Raku yaki -the embodiment of the tea ceremony spirit.

The names of Chojiro, the founder of Raku ware and the great tea master Sen no Rikyu are almost always mentioned together when talking about classic tea ceremony ware. We can only guess at the details of their relationship, although we can see through Chojiro's work that he was interpreting Rikyu's philosophies and giving them a tangible form. Chojiro's work embodies the ideals of simplicity and humility, the very principles which Rikyu himself was promoting.

Chojiro believed in keeping ornament to a minimum, and staying true to the basic roots of pottery production. This is perhaps why he steadfastly adhered to his principle of creating tea ware by hand in an age where many potters were adopting the potter's wheel to meet the ever increasing demand for ceramics.To this day, all Raku ware is made by a process known as "Tezukune" or "Tebineri" (roughly translated as moulding by hand).

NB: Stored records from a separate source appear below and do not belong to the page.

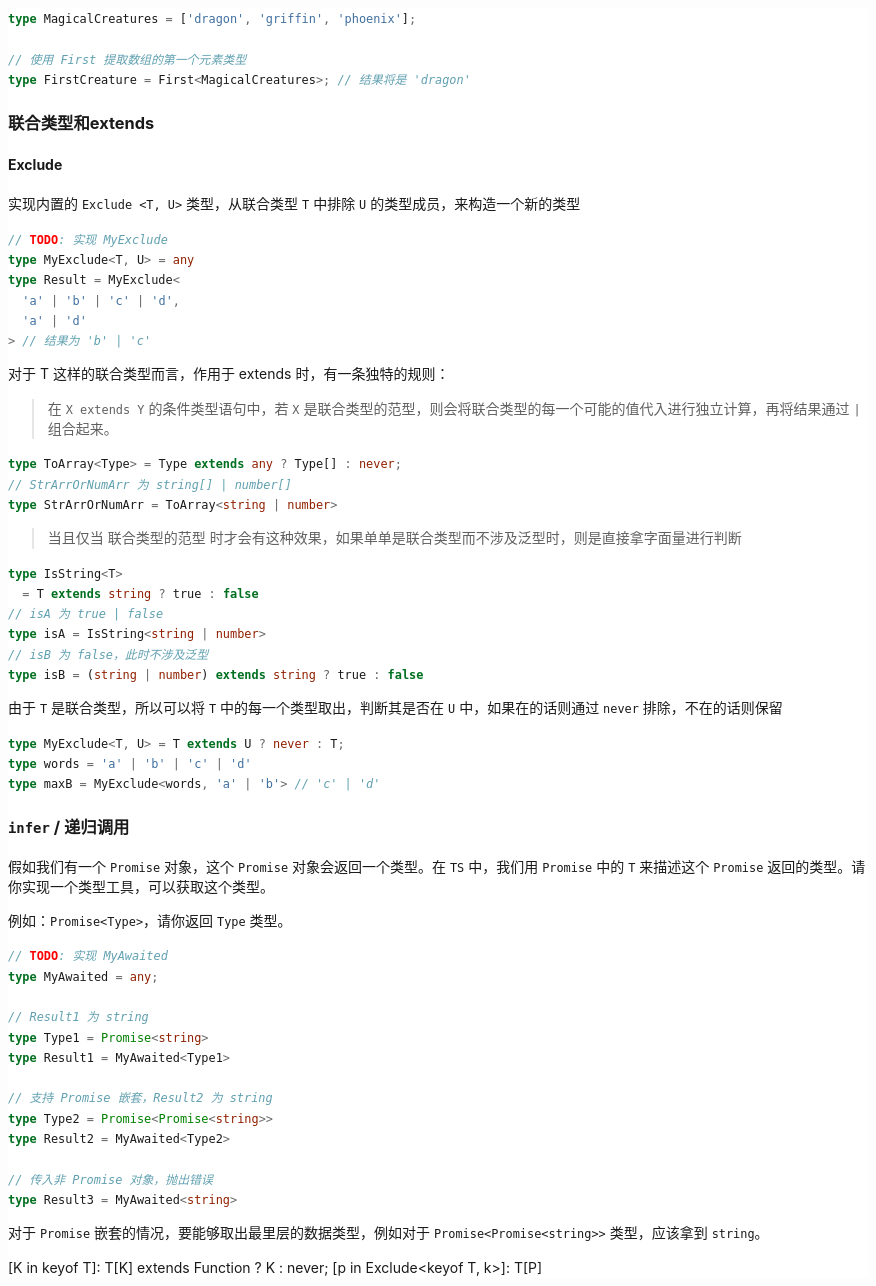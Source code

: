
```ts
type MagicalCreatures = ['dragon', 'griffin', 'phoenix'];

// 使用 First 提取数组的第一个元素类型
type FirstCreature = First<MagicalCreatures>; // 结果将是 'dragon'
```
### 联合类型和extends
#### Exclude
实现内置的 `Exclude <T, U>` 类型，从联合类型 `T` 中排除 `U` 的类型成员，来构造一个新的类型
```ts
// TODO: 实现 MyExclude
type MyExclude<T, U> = any
type Result = MyExclude<
  'a' | 'b' | 'c' | 'd', 
  'a' | 'd'
> // 结果为 'b' | 'c'
```
对于 T 这样的联合类型而言，作用于 extends 时，有一条独特的规则：
> 在 `X extends Y` 的条件类型语句中，若 `X` 是联合类型的范型，则会将联合类型的每一个可能的值代入进行独立计算，再将结果通过 `|` 组合起来。
```ts
type ToArray<Type> = Type extends any ? Type[] : never;
// StrArrOrNumArr 为 string[] | number[]
type StrArrOrNumArr = ToArray<string | number>
```
> 当且仅当 联合类型的范型 时才会有这种效果，如果单单是联合类型而不涉及泛型时，则是直接拿字面量进行判断
```ts
type IsString<T>
  = T extends string ? true : false
// isA 为 true | false
type isA = IsString<string | number>
// isB 为 false，此时不涉及泛型
type isB = (string | number) extends string ? true : false
```
由于 `T` 是联合类型，所以可以将 `T` 中的每一个类型取出，判断其是否在 `U` 中，如果在的话则通过 `never` 排除，不在的话则保留
```ts
type MyExclude<T, U> = T extends U ? never : T;
type words = 'a' | 'b' | 'c' | 'd'
type maxB = MyExclude<words, 'a' | 'b'> // 'c' | 'd'
```
### `infer` / 递归调用
假如我们有一个 `Promise` 对象，这个 `Promise` 对象会返回一个类型。在 `TS` 中，我们用 `Promise` 中的 `T` 来描述这个 `Promise` 返回的类型。请你实现一个类型工具，可以获取这个类型。

例如：`Promise<Type>`，请你返回 `Type` 类型。
```ts
// TODO: 实现 MyAwaited
type MyAwaited = any;

// Result1 为 string
type Type1 = Promise<string>
type Result1 = MyAwaited<Type1>

// 支持 Promise 嵌套，Result2 为 string
type Type2 = Promise<Promise<string>>
type Result2 = MyAwaited<Type2>

// 传入非 Promise 对象，抛出错误
type Result3 = MyAwaited<string>
```
对于 `Promise` 嵌套的情况，要能够取出最里层的数据类型，例如对于 `Promise<Promise<string>>` 类型，应该拿到 `string`。


  [location: string]: string;
  [Spell in PotionKeys]: boolean;
  [key in nameKeys]: string;
  [K in keyof T]: T[K] extends Function ? K : never;
  [p in Exclude<keyof T, k>]: T[P]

The clay is first pressed by hand into a flat disc. The sides are then slowly coaxed upwards into a bowl shape. During this process the potter's hands are cupped around the bowl in much the same position as they would be for drinking tea. Thus from its very creation, the bowl seems to be nurtured for a certain purpose. The bowl is left to dry for a few days and then finished off by sculpting with small tools known as "hera".

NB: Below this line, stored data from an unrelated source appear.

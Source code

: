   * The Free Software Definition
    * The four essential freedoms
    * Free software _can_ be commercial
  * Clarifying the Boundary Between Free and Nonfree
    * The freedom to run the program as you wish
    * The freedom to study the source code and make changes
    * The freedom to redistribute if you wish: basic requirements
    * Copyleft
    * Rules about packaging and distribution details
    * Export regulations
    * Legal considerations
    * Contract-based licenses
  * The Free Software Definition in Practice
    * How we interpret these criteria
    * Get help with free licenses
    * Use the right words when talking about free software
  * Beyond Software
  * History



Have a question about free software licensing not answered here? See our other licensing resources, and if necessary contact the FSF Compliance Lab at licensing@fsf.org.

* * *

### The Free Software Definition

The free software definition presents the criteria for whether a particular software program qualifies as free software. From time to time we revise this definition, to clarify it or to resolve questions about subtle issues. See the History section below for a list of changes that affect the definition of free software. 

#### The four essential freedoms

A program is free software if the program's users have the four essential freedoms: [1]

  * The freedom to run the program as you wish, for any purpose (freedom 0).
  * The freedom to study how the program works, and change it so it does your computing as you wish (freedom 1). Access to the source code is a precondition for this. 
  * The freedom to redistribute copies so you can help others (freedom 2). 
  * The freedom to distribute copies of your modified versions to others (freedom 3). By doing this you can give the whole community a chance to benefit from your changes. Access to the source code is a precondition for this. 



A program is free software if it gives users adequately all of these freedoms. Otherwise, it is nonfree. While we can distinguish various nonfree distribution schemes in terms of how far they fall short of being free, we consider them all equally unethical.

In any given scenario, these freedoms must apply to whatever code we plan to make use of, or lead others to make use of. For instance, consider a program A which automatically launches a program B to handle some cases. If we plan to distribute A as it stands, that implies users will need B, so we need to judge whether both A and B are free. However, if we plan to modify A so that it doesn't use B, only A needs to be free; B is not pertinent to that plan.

Raku tea bowls are a direct contrast to pots turned out quickly on the potter's wheel.They come into being through the combination of the simplest of techniques and the investment of large amounts of time and care.The impression left by the potter's hands conveys a sense of warmth and softness and the underlying philosophy of humility and spirituality results in quiet pieces brimming with a subdued intensity.